Thinking Anglicans

peace and goodwill

It was not accidental that a historic peace agreement for Northern Ireland was made a few years ago on Good Friday. To people of goodwill on both sides of the sectarian divide, the ultimately loyalty to Christ, and the significance of the holy day, made a powerful contribution to finalising a deal.

It is therefore tragic that, in this Advent season of looking forward in hope to the coming of the reign of God, a similar spirit could not prevail.

Recriminations turn on the symbolism of photographs of guns. This is claimed to be a “humiliation” of those who give them up.

But surely, it could have been portrayed as a huge victory for both sides. The gun only has the power to destroy. It only has the power of Herod in beheading John the Baptist, or the power of Pilate in putting Jesus to death on the cross.

But what the gun can never yield is the real power to do good for the people, build a kingdom, and build hope. What was on offer in this Advent season was the opportunity to go forward in faith to a new kind of kingdom, with a new law and a new authority, in which people on both sides of a bitter divide could have worked together for the good of all.

It has been made abundantly clear to people on all sides that there is no sharing of that kind of power to do good, unless the power to destroy through the bomb and the bullet are completely renounced.
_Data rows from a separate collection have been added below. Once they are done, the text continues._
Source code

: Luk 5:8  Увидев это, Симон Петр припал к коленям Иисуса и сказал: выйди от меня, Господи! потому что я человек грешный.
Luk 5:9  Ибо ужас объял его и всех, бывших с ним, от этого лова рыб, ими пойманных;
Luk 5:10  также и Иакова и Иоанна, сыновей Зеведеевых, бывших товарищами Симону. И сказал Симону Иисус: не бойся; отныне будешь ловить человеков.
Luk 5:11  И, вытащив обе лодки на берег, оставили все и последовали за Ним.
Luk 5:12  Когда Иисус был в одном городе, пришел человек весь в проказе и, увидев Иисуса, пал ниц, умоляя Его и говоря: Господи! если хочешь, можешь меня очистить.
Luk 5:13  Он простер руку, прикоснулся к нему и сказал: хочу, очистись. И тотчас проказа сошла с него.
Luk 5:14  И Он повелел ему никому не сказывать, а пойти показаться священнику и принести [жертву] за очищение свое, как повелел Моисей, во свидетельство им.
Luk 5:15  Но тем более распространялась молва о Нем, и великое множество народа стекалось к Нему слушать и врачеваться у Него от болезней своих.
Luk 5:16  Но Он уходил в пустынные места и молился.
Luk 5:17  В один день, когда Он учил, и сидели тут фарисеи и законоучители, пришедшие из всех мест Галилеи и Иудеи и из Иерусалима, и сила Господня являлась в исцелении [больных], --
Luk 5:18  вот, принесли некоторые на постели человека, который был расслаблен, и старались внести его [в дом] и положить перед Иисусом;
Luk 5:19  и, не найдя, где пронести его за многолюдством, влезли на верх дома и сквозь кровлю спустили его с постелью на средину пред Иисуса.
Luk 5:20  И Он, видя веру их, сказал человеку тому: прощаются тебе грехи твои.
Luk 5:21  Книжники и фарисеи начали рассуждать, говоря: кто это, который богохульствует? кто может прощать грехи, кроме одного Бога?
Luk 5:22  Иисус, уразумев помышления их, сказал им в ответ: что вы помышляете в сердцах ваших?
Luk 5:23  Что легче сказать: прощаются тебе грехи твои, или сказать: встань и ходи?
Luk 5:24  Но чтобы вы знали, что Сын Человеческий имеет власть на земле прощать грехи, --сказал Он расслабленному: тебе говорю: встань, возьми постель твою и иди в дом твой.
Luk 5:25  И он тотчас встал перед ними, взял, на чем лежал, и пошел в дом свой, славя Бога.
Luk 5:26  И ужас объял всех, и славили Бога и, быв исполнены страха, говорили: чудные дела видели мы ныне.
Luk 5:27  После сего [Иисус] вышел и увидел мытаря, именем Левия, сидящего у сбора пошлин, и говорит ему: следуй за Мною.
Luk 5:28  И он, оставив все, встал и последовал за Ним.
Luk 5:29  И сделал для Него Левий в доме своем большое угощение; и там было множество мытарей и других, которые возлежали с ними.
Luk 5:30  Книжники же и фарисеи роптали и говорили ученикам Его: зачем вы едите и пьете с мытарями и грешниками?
There is no humiliation in publicly giving up the power to terrorise in favour of the power to do good. It is simply a sign of coming to maturity.

A single spoilt child can wreak enormous destruction on beautiful treasures. By contrast a craftsman can spend a lifetime to create works of value and beauty.

What was needed as a symbol of the new spirit of the age was not just photographs of weapons. Rather, it was to see Gerry Adams and Ian Paisley symbolically attempting to beat the guns into ploughshares, or tie broken guns in the shape of a cross. Perhaps it needed that symbol to be set up permanently somewhere as a sign of a new age, and a new kingdom, and a new kind of rule.

The Good Friday Agreement was delivered because people on all sides appreciated the symbolic power of the day. If only the significance of the Advent season could make people appreciate the need to bring in a new kind of kingdom.